Masyarakat Indonesia yang meski dikenal spiritual terkadang lupa untuk bersikap dewasa dalam beragama. Mereka mudah terpancing emosi terhadap segala sesuatu yang berbisik tentang agama.
Agama yang seharusnya membawa kedamaian seakan-akan malah memecah belah. Bukan agama yang salah, tapi para pengaku beragamalah yang salah. Di tengah ramainya isu-isu agama di Indonesia, buku Tuhan Maha Asyik cocok untuk hadir di antaranya.
Buku karangan Sujiwo Tejo dan dr. MN. Kamba ini mengajak kita menjadi manusia bertuhan yang sesungguhnya. Pada bab “Wayang” dijelaskan bahwa hubungan Tuhan dan manusia seperti dalang dan wayang, khususnya wayang orang.
Dalang memiliki kehendak untuk mengatur cerita, tapi wayang yaitu orang juga memiliki kehendak. Meskipun demikian, sekuat apapun kehendak wayang, dia harus tunduk pada kehendak dalang. Manusia dihidupkan adalah paksaan, tapi menjalani dan bertahan dalam kehidupan adalah pilihan. Pilih saja pilihan yang telah dipilihkan Tuhan.
Semua itu relatif, bahkan mungkin manusia juga relatif. Jika ada sebuah tongkat kemudian kita mengatakan tongkat itu bengkok, apakah persepsi itu muncul karena penglihatan kita yang benar atau penafsiran kita yang tepat?
Bisakah tongkat yang bengkok itu kita katakan lurus? Bisa saja, tergantung pemaknaan dan perspektif kita. Mengapa demikian? Dalam bab “Zat” dijelaskan bahwa yang mutlak hanya Tuhan, Zat Yang Maha Esa, yang Maha Absolut. Selain-Nya adalah relatif. Dalam menyikapi tentang sebegitu relatifnya dunia, yang terpenting adalah bagaimana kita dapat mengambil hikmah dari pemaknaan yang ada.
Ada satu bab lagi yang menarik bagi saya. Pada bab “Nama”, pengarang mengatakan bahwa Tuhan tidak memerlukan nama. Bukankah pemberian nama bertujuan untuk membedakan sesuatu dari yang lainnya?
Nama digunakan untuk pembeda, nama diperlukan ketika ada dua objek atau lebih yang memang harus berbeda satu sama lain. Sedangkan Tuhan itu esa, tunggal, tidak ada yang menyamai. Jadi, Tuhan tidak perlu nama. Tapi, nama tetap diperlukan dalam pergaulan, dalam berkomunikasi.

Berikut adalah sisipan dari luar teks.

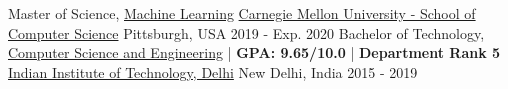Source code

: 

\begin{cventries}
  \cventry
    {Master of Science, \href{https://www.ml.cmu.edu/academics/ms-curriculum.html} {Machine Learning} } %
    {\href{https://www.cmu.edu/}{Carnegie Mellon University - School of Computer Science}} %
    {Pittsburgh, USA} %
    {2019 - Exp. 2020} %
    {}
\vspace{-.5\baselineskip}
  \cventry
    {Bachelor of Technology, \href{http://www.cse.iitd.ac.in/} {Computer Science and Engineering} | \textbf{GPA: 9.65/10.0} | \textbf{Department Rank 5} } %
    {\href{http://www.iitd.ac.in/}{Indian Institute of Technology, Delhi}} %
    {New Delhi, India} %
    {2015 - 2019} %
    {
    }


\end{cventries}
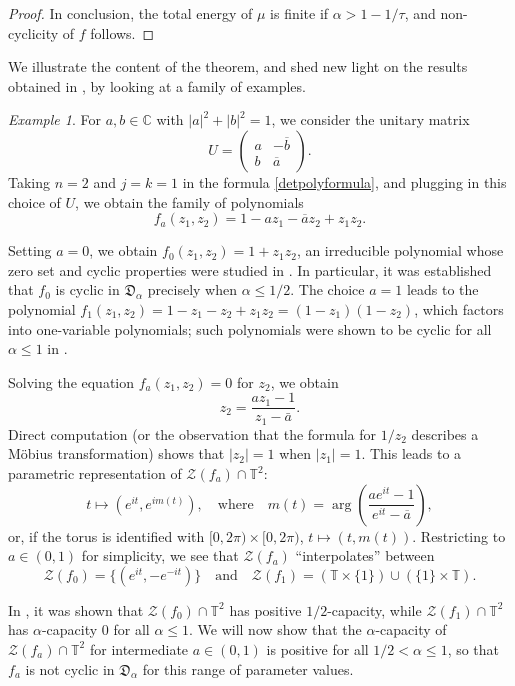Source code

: \documentclass[11 pt,reqno]{amsart}
\theoremstyle{definition}
\theoremstyle{remark}
\newtheorem{ex}{Example}
\numberwithin{equation}{section} \numberwithin{figure}{section}
\begin{document}
\begin{proof}
In conclusion, the total energy of $\mu$ is finite if
$
\alpha>
1-1/\tau$, and non-cyclicity of $f$ follows.
\end{proof}
We illustrate the content of the theorem, and shed new light on the results obtained in \cite{BCLSS13II}, by looking at a family of examples.
\begin{ex}
For $a, b \in {{\mathbb C}}$ with $|a|^2+|b|^2=1$, we consider the unitary matrix
\[ U=\left(\begin{array}{cc}a & -\overline{b}\\ b& \overline{a}\end{array}\right).\]
Taking $n=2$ and $j=k=1$ in the formula \eqref{detpolyformula}, and plugging in this choice of $U$, we obtain the family of polynomials
\begin{equation}
f_{a}(z_1,z_2)=1-az_1-\overline{a}z_2+z_1z_2.
\label{apolyfamily}
\end{equation}

Setting $a=0$, we obtain $f_0(z_1,z_2)=1+z_1z_2$, an irreducible
polynomial whose zero set and cyclic properties were studied in
\cite[Section 4]{BCLSS13II}. In particular, it was established that
$f_0$ is cyclic in $\mathfrak{D}_{\alpha}$ precisely when $\alpha\leq
1/2$.  The choice $a=1$ leads to the polynomial
$f_1(z_1,z_2)=1-z_1-z_2+z_1z_2=(1-z_1)(1-z_2)$, which factors into
one-variable polynomials; such polynomials were shown to be cyclic for
all $\alpha\leq 1$ in \cite[Section 2]{BCLSS13II}.

Solving the equation $f_a(z_1,z_2)=0$
for $z_2$, we obtain
\[z_2=\frac{az_1-1}{z_1-\bar{a}}.\] Direct computation (or the
observation that the formula for $1/z_2$ describes a M\"obius
transformation) shows that $|z_2|=1$ when $|z_1|=1$.  This leads to a
parametric representation of $\mathcal{Z}(f_a)\cap \mathbb{T}^2$:
\begin{equation}
t\mapsto (e^{it}, e^{i m(t)}),\quad
\textrm{where} \quad
m(t)=\arg\left(\frac{ae^{it}-1}{e^{it}-\overline{a}}\right),
\label{moebzeros}
\end{equation}
or, if the torus is identified with $[0,2\pi)\times [0, 2\pi)$,
$t\mapsto (t, m(t))$.  Restricting to $a \in (0,1)$ for simplicity, we
see that $\mathcal{Z}(f_a)$ ``interpolates'' between
\[
\mathcal{Z}(f_0)=\{(e^{it}, -e^{-it})\} \quad \textrm{and}\quad
\mathcal{Z}(f_1)=(\mathbb{T}\times \{1\})\cup (\{1\}\times \mathbb{T}). \]

In \cite{BCLSS13II}, it was shown that $\mathcal{Z}(f_0)\cap \mathbb{T}^2$ has positive $1/2$-capacity, while $\mathcal{Z}(f_1)\cap\mathbb{T}^2$ has $\alpha$-capacity $0$ for all $\alpha\leq 1$. We will now show that the $\alpha$-capacity of $\mathcal{Z}(f_a)\cap \mathbb{T}^2$ for intermediate $a\in (0,1)$ is positive for all  
$1/2<\alpha \le 1$, so that $f_a$ is not cyclic in $\mathfrak{D}_{\alpha}$ for this range of parameter values.


\end{ex}
\end{document}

Nama adalah hasil kesepakatan bersama yang bertujuan untuk berkomunikasi. Dalam kitab-kitab suci yang menyebutkan nama-nama bagi Tuhan merupakan pengkomunikasian atas apa yang hendak dikabarkan mengenai Tuhan melalui penamaan.

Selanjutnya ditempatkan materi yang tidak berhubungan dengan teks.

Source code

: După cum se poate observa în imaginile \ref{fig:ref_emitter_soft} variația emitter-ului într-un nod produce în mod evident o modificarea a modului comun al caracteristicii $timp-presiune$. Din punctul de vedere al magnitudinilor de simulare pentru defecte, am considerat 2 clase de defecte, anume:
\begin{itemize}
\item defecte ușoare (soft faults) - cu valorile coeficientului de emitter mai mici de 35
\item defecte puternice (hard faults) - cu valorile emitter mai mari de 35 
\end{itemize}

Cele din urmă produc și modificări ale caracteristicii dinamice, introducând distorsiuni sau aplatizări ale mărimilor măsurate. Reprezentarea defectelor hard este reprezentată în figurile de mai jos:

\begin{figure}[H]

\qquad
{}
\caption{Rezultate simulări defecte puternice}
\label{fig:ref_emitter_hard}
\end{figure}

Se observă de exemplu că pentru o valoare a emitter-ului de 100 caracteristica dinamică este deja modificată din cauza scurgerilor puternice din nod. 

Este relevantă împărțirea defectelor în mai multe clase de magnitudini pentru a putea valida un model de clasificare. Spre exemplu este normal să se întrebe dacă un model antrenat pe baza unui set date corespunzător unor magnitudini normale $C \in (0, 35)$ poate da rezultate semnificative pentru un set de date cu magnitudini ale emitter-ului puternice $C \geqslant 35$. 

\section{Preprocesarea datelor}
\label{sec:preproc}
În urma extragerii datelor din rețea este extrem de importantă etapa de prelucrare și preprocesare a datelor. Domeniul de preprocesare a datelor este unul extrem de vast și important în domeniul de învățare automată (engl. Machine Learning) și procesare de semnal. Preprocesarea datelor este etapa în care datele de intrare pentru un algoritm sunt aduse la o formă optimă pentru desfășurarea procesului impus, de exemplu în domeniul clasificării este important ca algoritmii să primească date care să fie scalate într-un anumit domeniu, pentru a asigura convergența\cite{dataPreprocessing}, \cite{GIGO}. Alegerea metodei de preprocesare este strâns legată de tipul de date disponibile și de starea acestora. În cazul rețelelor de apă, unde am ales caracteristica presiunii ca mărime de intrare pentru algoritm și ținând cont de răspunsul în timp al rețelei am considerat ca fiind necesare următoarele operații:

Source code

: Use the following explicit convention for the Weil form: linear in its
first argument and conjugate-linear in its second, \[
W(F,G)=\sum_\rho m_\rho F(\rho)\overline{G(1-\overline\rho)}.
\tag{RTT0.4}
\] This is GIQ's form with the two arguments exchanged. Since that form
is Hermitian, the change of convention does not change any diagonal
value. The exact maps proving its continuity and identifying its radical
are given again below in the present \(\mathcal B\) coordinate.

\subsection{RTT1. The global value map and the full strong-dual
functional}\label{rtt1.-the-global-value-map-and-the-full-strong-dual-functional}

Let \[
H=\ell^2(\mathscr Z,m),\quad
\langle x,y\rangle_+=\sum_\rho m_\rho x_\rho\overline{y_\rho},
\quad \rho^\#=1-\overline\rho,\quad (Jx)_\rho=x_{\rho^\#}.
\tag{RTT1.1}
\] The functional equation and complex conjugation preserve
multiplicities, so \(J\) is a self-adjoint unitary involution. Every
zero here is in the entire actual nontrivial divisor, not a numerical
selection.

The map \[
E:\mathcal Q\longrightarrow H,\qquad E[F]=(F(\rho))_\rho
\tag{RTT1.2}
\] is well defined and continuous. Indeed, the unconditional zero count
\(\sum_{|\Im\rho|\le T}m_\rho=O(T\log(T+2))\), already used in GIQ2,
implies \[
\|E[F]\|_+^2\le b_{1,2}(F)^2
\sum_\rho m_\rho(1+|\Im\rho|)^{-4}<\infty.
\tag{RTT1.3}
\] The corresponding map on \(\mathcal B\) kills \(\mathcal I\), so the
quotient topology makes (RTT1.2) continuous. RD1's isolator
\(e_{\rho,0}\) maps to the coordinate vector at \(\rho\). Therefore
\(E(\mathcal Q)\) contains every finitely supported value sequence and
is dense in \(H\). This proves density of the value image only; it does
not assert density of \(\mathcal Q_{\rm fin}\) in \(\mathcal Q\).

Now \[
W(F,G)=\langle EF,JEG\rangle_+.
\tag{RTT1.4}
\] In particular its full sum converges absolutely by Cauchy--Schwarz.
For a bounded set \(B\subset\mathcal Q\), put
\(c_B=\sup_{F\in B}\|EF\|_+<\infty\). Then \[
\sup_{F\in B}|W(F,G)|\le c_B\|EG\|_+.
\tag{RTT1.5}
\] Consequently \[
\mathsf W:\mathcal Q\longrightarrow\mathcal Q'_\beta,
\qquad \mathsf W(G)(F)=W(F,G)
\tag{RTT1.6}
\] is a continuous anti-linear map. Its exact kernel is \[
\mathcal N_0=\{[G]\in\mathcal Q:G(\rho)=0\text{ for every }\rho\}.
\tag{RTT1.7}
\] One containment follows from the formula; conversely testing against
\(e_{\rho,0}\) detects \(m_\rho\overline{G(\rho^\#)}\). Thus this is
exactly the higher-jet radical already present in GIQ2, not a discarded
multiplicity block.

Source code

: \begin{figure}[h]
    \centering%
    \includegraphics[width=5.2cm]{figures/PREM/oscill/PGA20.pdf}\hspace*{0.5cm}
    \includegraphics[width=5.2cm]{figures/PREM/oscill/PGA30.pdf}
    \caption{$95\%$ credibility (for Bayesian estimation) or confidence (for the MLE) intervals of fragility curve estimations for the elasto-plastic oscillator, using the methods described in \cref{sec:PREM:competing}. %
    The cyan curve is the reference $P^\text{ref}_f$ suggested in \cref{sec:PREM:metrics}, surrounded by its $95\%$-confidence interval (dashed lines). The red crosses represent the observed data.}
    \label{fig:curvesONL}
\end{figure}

Nama-nama tersebut bukanlah substansi atau esensi Tuhan, melainkan hanya minimum sifat-sifat dan kualitas yang dapat dipersepsikan manusia untuk dijadikan inspirasi diri manusia menuju kesempurnaan.
Buku ini disajikan dengan dialog-dialog sederhana khas dunia anak-anak, namun tetap mengajak kita untuk memahami ke-Maha Asyikkan Tuhan.
Memahami buku ini sebenarnya tidaklah sulit, hanya saja seringkali ditemukan istilah-istilah yang saya sendiri tidak terlalu memahaminya. Tapi, buku ini tetap asyik untuk dinikmati. Terlebih dalam setiap babnya terdapat lukisan-lukisan yang mengilustrasikan isi bab tersebut.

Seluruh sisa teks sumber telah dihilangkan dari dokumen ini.